Data Scientist, M6 Group
Nov 2018 - Present
Paris Area, France
Lookalike Audience Extension
- Build a general purpose Machine Learning platform based on Apache Spark framework.
- Build a cross-platform (desktop, mobile and TV) lookalike audience extension system serving millions of users.
- Build a content recommender system based on the general purpose ML platform.
- Mentor junior and mid-level data scientists.
Data Scientist @alittlemarket.com, Etsy
Apr 2014 – Sep 2017, 3 yrs 6 mos
Paris Area, France
- Created the first Machine Learning powered application on alittlemarket.com.
- Designed and developed a user behavioral data collecting system with Node.js and Elasticsearch.
- Developed a unique item purchase predictive model in Python(scikit-learn) and an Algolia reranking process.
- Deployed the predictive model in production as API using Flask.
- Designed and monitored Key Performance Indicators in Google Analytics and internal tools.
- Increased revenue twice by 10% and 5% (A/B test).
- Implemented a content-based recommender system with Spark Scala for millions of unique items.
- Parallelized batch jobs by using MapReduce programming model.
- Reduced time complexity from \( O(n^2) \) to \( O(n^2/k) \).
- Built a pipeline in Python for extraction and spelling correction of e-commerce expressions in French.
- Built a parallelization tool to reduce processing time with Python multiprocessing.
Sorbonne University, Pierre and Marie Curie campus (Jussieu campus)
Master’s degree, Artificial Intelligence and Decision, 2014
Engineer’s degree, Computer Networks and Multimedia Communications, 2013
Baby health (2017): Created a web application that calculates a 0-5 year old baby’s Body Mass Index and ranks their height and weight with babies around the world using World Health Organization open data.

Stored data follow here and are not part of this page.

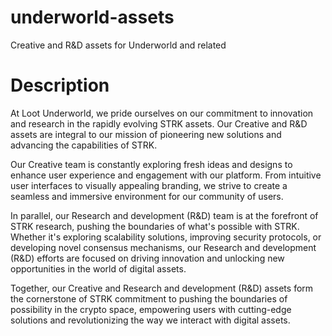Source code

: # underworld-assets
Creative and R&amp;D assets for Underworld and related


# Description
At Loot Underworld, we pride ourselves on our commitment to innovation and research in the rapidly evolving STRK assets. Our Creative and R&D assets are integral to our mission of pioneering new solutions and advancing the capabilities of STRK.

Our Creative team is constantly exploring fresh ideas and designs to enhance user experience and engagement with our platform. From intuitive user interfaces to visually appealing branding, we strive to create a seamless and immersive environment for our community of users.

In parallel, our Research and development (R&D) team is at the forefront of STRK research, pushing the boundaries of what's possible with STRK. Whether it's exploring scalability solutions, improving security protocols, or developing novel consensus mechanisms, our Research and development (R&D) efforts are focused on driving innovation and unlocking new opportunities in the world of digital assets.

Together, our Creative and Research and development (R&D) assets form the cornerstone of STRK commitment to pushing the boundaries of possibility in the crypto space, empowering users with cutting-edge solutions and revolutionizing the way we interact with digital assets.

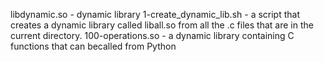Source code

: libdynamic.so - dynamic library
1-create_dynamic_lib.sh - a script that creates a dynamic library called liball.so from all the .c files that are in the current directory.
100-operations.so - a dynamic library containing C functions that can becalled from Python
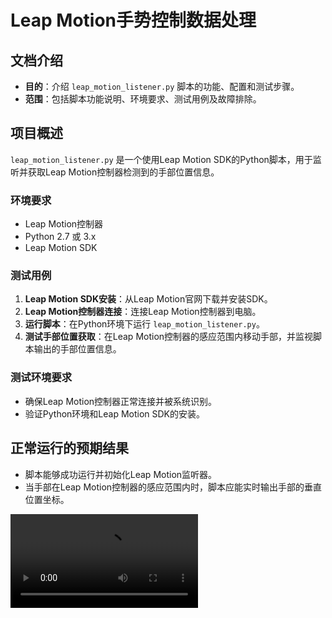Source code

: # Leap Motion手势控制数据处理

## 文档介绍
- **目的**：介绍 `leap_motion_listener.py` 脚本的功能、配置和测试步骤。
- **范围**：包括脚本功能说明、环境要求、测试用例及故障排除。

## 项目概述
`leap_motion_listener.py` 是一个使用Leap Motion SDK的Python脚本，用于监听并获取Leap Motion控制器检测到的手部位置信息。

### 环境要求
- Leap Motion控制器
- Python 2.7 或 3.x
- Leap Motion SDK

### 测试用例
1. **Leap Motion SDK安装**：从Leap Motion官网下载并安装SDK。
2. **Leap Motion控制器连接**：连接Leap Motion控制器到电脑。
3. **运行脚本**：在Python环境下运行 `leap_motion_listener.py`。
4. **测试手部位置获取**：在Leap Motion控制器的感应范围内移动手部，并监视脚本输出的手部位置信息。

### 测试环境要求
- 确保Leap Motion控制器正常连接并被系统识别。
- 验证Python环境和Leap Motion SDK的安装。

## 正常运行的预期结果
- 脚本能够成功运行并初始化Leap Motion监听器。
- 当手部在Leap Motion控制器的感应范围内时，脚本应能实时输出手部的垂直位置坐标。
<video src="LEAPtest.mp4" preview-src="LEAPtest.jpg"/>



## 故障排除
- **Leap Motion控制器未识别**：检查控制器连接并确保设备驱动正确安装。
- **SDK版本不兼容**：确认已安装与Python环境兼容的Leap Motion SDK版本。
- **脚本运行错误**：检查Python环境配置，确保所有必要的库都已正确安装。
- **手部位置数据不准确**：确保Leap Motion控制器没有被遮挡，且手部在正确的感应范围内移动。
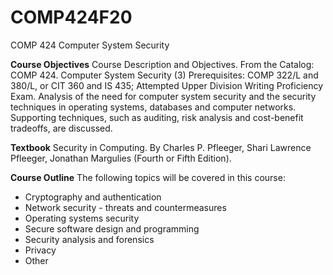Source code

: # COMP424F20
COMP 424 Computer System Security

**Course Objectives** 
Course Description and Objectives. From the Catalog: COMP 424. Computer System Security (3) Prerequisites: COMP 322/L and 380/L, or CIT 360 and IS 435; Attempted Upper Division Writing Proficiency Exam. Analysis of the need for computer system security and the security techniques in operating systems, databases and computer networks. Supporting techniques, such as auditing, risk analysis and cost-benefit tradeoffs, are discussed.

**Textbook** 
Security in Computing. By Charles P. Pfleeger, Shari Lawrence Pfleeger, Jonathan Margulies (Fourth or Fifth Edition).

**Course Outline** 
The following topics will be covered in this course:

* Cryptography and authentication
* Network security - threats and countermeasures
* Operating systems security
* Secure software design and programming
* Security analysis and forensics
* Privacy
* Other
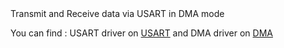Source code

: <source src="https://github.com/AmrAli47/Embedded-system/assets/167882152/169d119d-4e93-4c5f-ac81-8f0e4b36defa" type="video/mp4">
Transmit and Receive data via USART in DMA mode 

You can find :
USART driver on [USART](https://github.com/AmrAli47/Embedded-system/tree/origin/STM32F103C8T6%20MCAL%20Layer/MCU%20Peripheral%20drivers/USART)
and DMA driver on [DMA](https://github.com/AmrAli47/Embedded-system/tree/origin/STM32F103C8T6%20MCAL%20Layer/MCU%20Peripheral%20drivers/DMA)
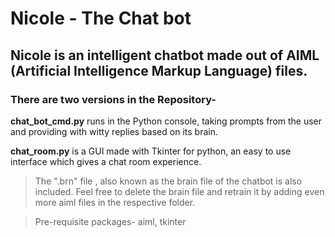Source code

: # Nicole - The Chat bot

## Nicole is an intelligent chatbot made out of AIML (Artificial Intelligence Markup Language) files.

### There are two versions in the Repository-

**chat_bot_cmd.py** runs in the Python console, taking prompts from the user and providing with witty replies based on its brain.

**chat_room.py** is a GUI made with Tkinter for python, an easy to use interface which gives a chat room experience.
	
> The ".brn" file , also known as the brain file of the chatbot is also included. Feel free to delete the brain file and retrain it by adding even more aiml files in the respective folder. 


> Pre-requisite packages-
	aiml,
	tkinter
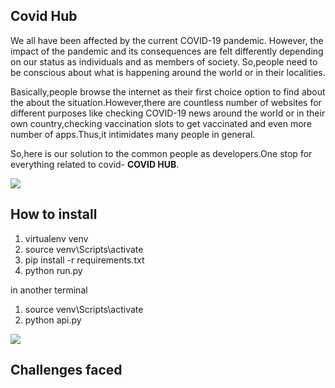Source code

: ## Covid Hub

We all have been affected by the current COVID-19 pandemic. However, the impact of the pandemic and its consequences are felt differently depending on our status as individuals and as members of society.
So,people need to be conscious about what is happening around the world or in their localities.

Basically,people browse the internet as their first choice option to find about the about the
situation.However,there are countless number of websites for different purposes like checking COVID-19
news around the world or in their own country,checking vaccination slots to get vaccinated and even more number of apps.Thus,it intimidates many people in general.

So,here is our solution to the common people as developers.One stop for everything related to covid- **COVID HUB**.

![](gif-file)


## How to install

1. virtualenv venv
2. source venv\Scripts\activate
3. pip install -r requirements.txt
4. python run.py  

in another terminal
1. source venv\Scripts\activate
2. python api.py


![](gif-file)

## Challenges faced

Home intelligence (2016): Built an automatic lighting control system using Internet of Things.
Additional Experience and Awards
Finalist, Meilleur Dev de France
- Participated in Meilleur Dev de France 2018, an algorithm hackathon, being one of the 140 finalists out of 2000 developers.
Top 12%, Data Science Bowl
- Participated in 2018 Data Science Bowl, a computer vision challenge and ranked within top 12% (427th of 3634).

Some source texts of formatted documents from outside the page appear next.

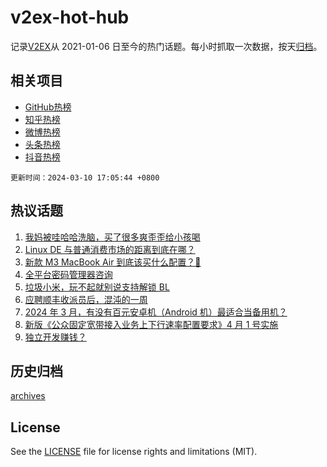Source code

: # v2ex-hot-hub

 记录[V2EX](https://www.v2ex.com/)从 2021-01-06 日至今的热门话题。每小时抓取一次数据，按天[归档](archives)。
 
 ## 相关项目

- [GitHub热榜](https://github.com/snaildev/github-hot-hub)
- [知乎热榜](https://github.com/snaildev/zhihu-hot-hub)
- [微博热榜](https://github.com/snaildev/weibo-hot-hub)
- [头条热榜](https://github.com/snaildev/toutiao-hot-hub)
- [抖音热榜](https://github.com/snaildev/douyin-hot-hub)


 `更新时间：2024-03-10 17:05:44 +0800`

## 热议话题

1. [我妈被哇哈哈洗脑，买了很多爽歪歪给小孩喝](https://www.v2ex.com/t/1022189)
1. [Linux DE 与普通消费市场的距离到底在哪？](https://www.v2ex.com/t/1022136)
1. [新款 M3 MacBook Air 到底该买什么配置？🤔](https://www.v2ex.com/t/1022157)
1. [全平台密码管理器咨询](https://www.v2ex.com/t/1022177)
1. [垃圾小米，玩不起就别说支持解锁 BL](https://www.v2ex.com/t/1022122)
1. [应聘顺丰收派员后，混沌的一周](https://www.v2ex.com/t/1022186)
1. [2024 年 3 月，有没有百元安卓机（Android 机）最适合当备用机？](https://www.v2ex.com/t/1022200)
1. [新版《公众固定宽带接入业务上下行速率配置要求》4 月 1 号实施](https://www.v2ex.com/t/1022192)
1. [独立开发赚钱？](https://www.v2ex.com/t/1022135)

## 历史归档

[archives](archives)

## License

See the [LICENSE](LICENSE) file for license rights and limitations (MIT).
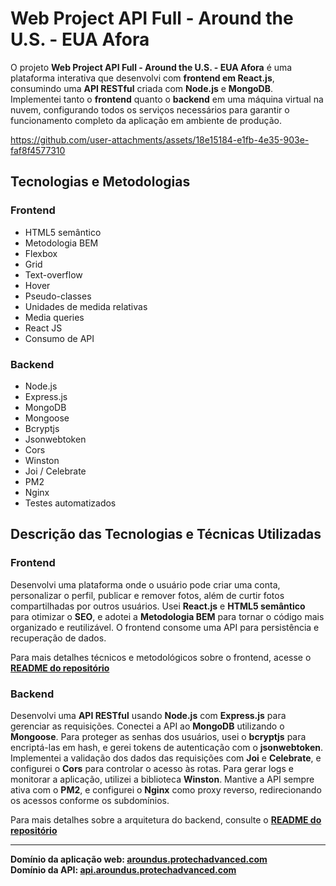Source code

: # Web Project API Full - Around the U.S. - EUA Afora

O projeto **Web Project API Full - Around the U.S. - EUA Afora** é uma plataforma interativa que desenvolvi com **frontend em React.js**, consumindo uma **API RESTful** criada com **Node.js** e **MongoDB**. Implementei tanto o **frontend** quanto o **backend** em uma máquina virtual na nuvem, configurando todos os serviços necessários para garantir o funcionamento completo da aplicação em ambiente de produção.

https://github.com/user-attachments/assets/18e15184-e1fb-4e35-903e-faf8f4577310

## Tecnologias e Metodologias

### Frontend

- HTML5 semântico
- Metodologia BEM
- Flexbox
- Grid
- Text-overflow
- Hover
- Pseudo-classes
- Unidades de medida relativas
- Media queries
- React JS
- Consumo de API

### Backend

- Node.js
- Express.js
- MongoDB
- Mongoose
- Bcryptjs
- Jsonwebtoken
- Cors
- Winston
- Joi / Celebrate
- PM2
- Nginx
- Testes automatizados

## Descrição das Tecnologias e Técnicas Utilizadas

### Frontend

Desenvolvi uma plataforma onde o usuário pode criar uma conta, personalizar o perfil, publicar e remover fotos, além de curtir fotos compartilhadas por outros usuários. Usei **React.js** e **HTML5 semântico** para otimizar o **SEO**, e adotei a **Metodologia BEM** para tornar o código mais organizado e reutilizável. O frontend consome uma API para persistência e recuperação de dados.

Para mais detalhes técnicos e metodológicos sobre o frontend, acesse o **[README do repositório](https://github.com/Vinimello90/web_project_around_auth/tree/main#readme)**

### Backend

Desenvolvi uma **API RESTful** usando **Node.js** com **Express.js** para gerenciar as requisições. Conectei a API ao **MongoDB** utilizando o **Mongoose**. Para proteger as senhas dos usuários, usei o **bcryptjs** para encriptá-las em hash, e gerei tokens de autenticação com o **jsonwebtoken**.
Implementei a validação dos dados das requisições com **Joi** e **Celebrate**, e configurei o **Cors** para controlar o acesso às rotas. Para gerar logs e monitorar a aplicação, utilizei a biblioteca **Winston**. Mantive a API sempre ativa com o **PM2**, e configurei o **Nginx** como proxy reverso, redirecionando os acessos conforme os subdomínios.

Para mais detalhes sobre a arquitetura do backend, consulte o **[README do repositório](https://github.com/Vinimello90/web_project_around_express#readme)**

---

**Domínio da aplicação web: [aroundus.protechadvanced.com](https://aroundus.protechadvanced.com)**  
**Domínio da API: [api.aroundus.protechadvanced.com](https://api.aroundus.protechadvanced.com)**
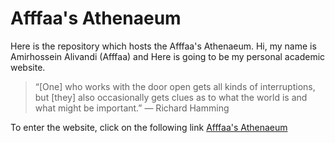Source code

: # Afffaa's Athenaeum

Here is the repository which hosts the Afffaa's Athenaeum. 
Hi, my name is Amirhossein Alivandi (Afffaa) and Here is going to be my personal academic website.

> “[One] who works with the door open gets all kinds of interruptions, but [they] also occasionally gets clues as to what the world is and what might be important.” — Richard Hamming

To enter the website, click on the following link [Afffaa's Athenaeum](https://afffaa.github.io/Afffaa-s-Athenaeum/)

Top 6% (bronze medal), Kaggle competition, “Predicting Red Hat Business Value”, 2016
- Created a classification algorithm that accurately identifies which customers have the most potential business value for Red Hat based on their characteristics and activities.
- Programming Language: Python (Scikit-learn, numpy, scipy, pandas, TensorFlow, Keras, matplotlib, flask); Scala (Spark, zeppelin); Java; PHP; Node.js
- Data Storage: MySQL; Elasticsearch; Cassandra; Redis; AWS S3; Algolia
Activities in 2018
I spent most of my time supporting my family in 2018. In my spare time, I continued learning and practicing.

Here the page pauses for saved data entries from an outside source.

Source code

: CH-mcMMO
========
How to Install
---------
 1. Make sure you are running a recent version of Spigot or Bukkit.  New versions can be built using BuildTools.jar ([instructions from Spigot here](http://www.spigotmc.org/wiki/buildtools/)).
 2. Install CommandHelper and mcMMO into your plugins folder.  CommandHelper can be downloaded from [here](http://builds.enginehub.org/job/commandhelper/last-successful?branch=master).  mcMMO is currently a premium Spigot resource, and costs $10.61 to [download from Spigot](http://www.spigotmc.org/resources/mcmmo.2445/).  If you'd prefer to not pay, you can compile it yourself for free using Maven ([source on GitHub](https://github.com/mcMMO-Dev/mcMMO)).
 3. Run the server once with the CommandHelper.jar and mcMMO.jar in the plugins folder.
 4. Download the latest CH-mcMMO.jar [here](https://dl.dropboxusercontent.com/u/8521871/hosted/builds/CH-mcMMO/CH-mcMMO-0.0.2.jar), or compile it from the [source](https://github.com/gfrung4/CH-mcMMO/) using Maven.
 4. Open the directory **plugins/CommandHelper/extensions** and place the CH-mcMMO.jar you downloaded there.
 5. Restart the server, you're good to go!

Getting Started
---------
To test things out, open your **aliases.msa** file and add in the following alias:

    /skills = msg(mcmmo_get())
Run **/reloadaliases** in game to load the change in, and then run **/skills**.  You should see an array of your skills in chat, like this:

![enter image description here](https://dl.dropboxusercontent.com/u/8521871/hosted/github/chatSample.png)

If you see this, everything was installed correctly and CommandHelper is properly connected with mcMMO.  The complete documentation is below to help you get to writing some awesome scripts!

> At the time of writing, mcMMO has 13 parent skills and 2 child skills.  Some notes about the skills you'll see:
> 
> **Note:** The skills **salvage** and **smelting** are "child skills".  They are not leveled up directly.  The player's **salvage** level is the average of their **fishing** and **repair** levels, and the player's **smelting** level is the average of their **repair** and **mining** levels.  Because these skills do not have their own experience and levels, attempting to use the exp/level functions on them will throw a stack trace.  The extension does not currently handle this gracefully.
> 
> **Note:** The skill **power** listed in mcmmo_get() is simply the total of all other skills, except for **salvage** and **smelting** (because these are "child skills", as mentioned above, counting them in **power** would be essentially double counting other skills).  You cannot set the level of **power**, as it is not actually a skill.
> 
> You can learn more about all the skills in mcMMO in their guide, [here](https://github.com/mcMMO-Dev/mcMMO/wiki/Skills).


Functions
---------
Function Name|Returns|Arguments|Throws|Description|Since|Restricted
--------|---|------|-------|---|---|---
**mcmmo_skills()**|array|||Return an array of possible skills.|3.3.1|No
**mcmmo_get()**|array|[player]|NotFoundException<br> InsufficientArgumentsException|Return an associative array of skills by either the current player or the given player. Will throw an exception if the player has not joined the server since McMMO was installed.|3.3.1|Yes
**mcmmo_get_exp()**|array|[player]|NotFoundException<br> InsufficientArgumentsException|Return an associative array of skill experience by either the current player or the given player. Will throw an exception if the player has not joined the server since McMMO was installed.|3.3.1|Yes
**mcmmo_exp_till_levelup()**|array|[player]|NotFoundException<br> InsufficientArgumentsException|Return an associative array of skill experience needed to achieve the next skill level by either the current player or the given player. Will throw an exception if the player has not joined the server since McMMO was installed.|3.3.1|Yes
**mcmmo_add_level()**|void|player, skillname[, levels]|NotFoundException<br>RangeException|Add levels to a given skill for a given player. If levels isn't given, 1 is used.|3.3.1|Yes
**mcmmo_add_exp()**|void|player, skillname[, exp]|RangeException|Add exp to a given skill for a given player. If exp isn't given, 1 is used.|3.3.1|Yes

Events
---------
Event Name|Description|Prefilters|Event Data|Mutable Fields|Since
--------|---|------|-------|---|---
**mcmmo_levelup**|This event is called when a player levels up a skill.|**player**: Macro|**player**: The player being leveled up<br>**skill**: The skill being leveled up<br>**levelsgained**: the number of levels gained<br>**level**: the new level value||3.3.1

One of the 140 finalists of Meilleur Dev de France 2018 #MDF18 out of 2000
23 Oct 2018
Participated in Meilleur Dev de France 2018, an algorithm hackathon, being one of the 140 finalists out of 2000 developers.
Data Structures and Algorithms Training
Apr 2018 - Jul 2018, 4 mos
Training on hundreds of algorithmic coding problems, focusing on time and space optimization.
2018 Data Science Bowl
Mar 2018 - Apr 2018, 1 mo
Participated in 2018 Data Science Bowl, a challenge of automating nucleus detection and ranked within top 12% (427th of 3634).
Deep Learning Specialization, deeplearning.ai
Jan 2018 - Mar 2018, 3 mos
Completed Deep Learning, a 5-course specialization by deeplearning.ai on Coursera.